Premium
Knowledge, Attitudes and Practices related to standard precautions among nurses: A comparative study
Author(s) -
Zhu Siyue,
Kahsay Kibrom Mehari,
Gui Li
Publication year - 2019
Publication title -
journal of clinical nursing
Language(s) - English
Resource type - Journals
SCImago Journal Rank - 0.94
H-Index - 102
eISSN - 1365-2702
pISSN - 0962-1067
DOI - 10.1111/jocn.14945
Subject(s) - standard precautions , nursing , psychology , medline , medicine , medical education , infection control , political science , intensive care medicine , law
Aim and objective To describe and compare the Knowledge, Attitudes and Practices (KAP) pertaining to standard precautions (SPs) among nurses in China and Ethiopia. Background SPs are guidelines for reducing the risk of transmission of blood‐borne and other pathogens in hospital settings. SPs have been widely promoted to protect healthcare workers (HCW); however, these are not fully practised worldwide, especially in resource‐constrained countries like China and Ethiopia. Design A descriptive, cross‐sectional, comparative study was performed between February–April 2018. The study followed the “Strengthening the Reporting of Observational Studies in Epidemiology” (STROBE) guideline. Methods Self‐administered questionnaire survey of a convenience sample of 357 nurses (237 Chinese and 120 Ethiopian nurses) from one teaching hospital each in China and Ethiopia. KAP pertaining to SPs were measured. Results Nurses of both countries were found to have a good understanding of the concept of SPs; however, the acceptance to organisation of policies for prevention of hospital‐acquired infections (HAI) was lower in Ethiopia. Fewer medical resources in Ethiopia resulted in poorer adherence to use of personal protective equipment (PPE). The usage rate of PPE (except apron and goggles) among Ethiopian nurses was significantly lower than that among Chinese nurses.
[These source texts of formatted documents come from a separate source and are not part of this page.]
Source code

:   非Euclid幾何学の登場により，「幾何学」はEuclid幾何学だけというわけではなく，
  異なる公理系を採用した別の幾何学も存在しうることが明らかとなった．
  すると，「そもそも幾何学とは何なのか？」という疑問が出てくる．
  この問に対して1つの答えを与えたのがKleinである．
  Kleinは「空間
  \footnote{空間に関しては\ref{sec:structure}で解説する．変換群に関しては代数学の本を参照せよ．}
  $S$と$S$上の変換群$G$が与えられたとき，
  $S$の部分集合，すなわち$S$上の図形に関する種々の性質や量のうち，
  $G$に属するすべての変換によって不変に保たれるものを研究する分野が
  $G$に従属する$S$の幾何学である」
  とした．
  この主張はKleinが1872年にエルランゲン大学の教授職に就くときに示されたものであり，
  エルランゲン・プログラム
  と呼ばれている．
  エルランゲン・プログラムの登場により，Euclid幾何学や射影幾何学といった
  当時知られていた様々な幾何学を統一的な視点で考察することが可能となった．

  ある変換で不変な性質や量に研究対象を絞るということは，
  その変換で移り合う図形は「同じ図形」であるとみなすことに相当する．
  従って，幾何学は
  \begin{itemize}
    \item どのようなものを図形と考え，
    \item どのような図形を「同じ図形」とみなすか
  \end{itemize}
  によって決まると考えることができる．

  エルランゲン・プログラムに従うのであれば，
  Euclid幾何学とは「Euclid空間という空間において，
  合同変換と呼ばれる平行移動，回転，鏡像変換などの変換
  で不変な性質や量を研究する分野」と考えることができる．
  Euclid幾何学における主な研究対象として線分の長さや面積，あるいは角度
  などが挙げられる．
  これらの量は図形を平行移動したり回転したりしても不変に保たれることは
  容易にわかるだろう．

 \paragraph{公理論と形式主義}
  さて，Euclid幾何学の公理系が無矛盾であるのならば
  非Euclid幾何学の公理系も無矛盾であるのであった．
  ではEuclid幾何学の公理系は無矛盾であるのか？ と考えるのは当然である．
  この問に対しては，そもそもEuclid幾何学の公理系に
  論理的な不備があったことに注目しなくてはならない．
Conclusions Both Ethiopian and Chinese nurses showed favourable attitudes towards SPs; however, Chinese nurses reported better knowledge and practices. The organisation should strengthen formal and on‐the‐job training, implement targeted infection prevention strategies and provide adequate medical supplies to improve infection control in Ethiopia. Relevance to clinical practice Our findings highlight some of the reasons for low compliance to SPs in both countries and potentially other similar settings. The information provided here can help develop infection prevention and control strategies for resource‐constrained countries.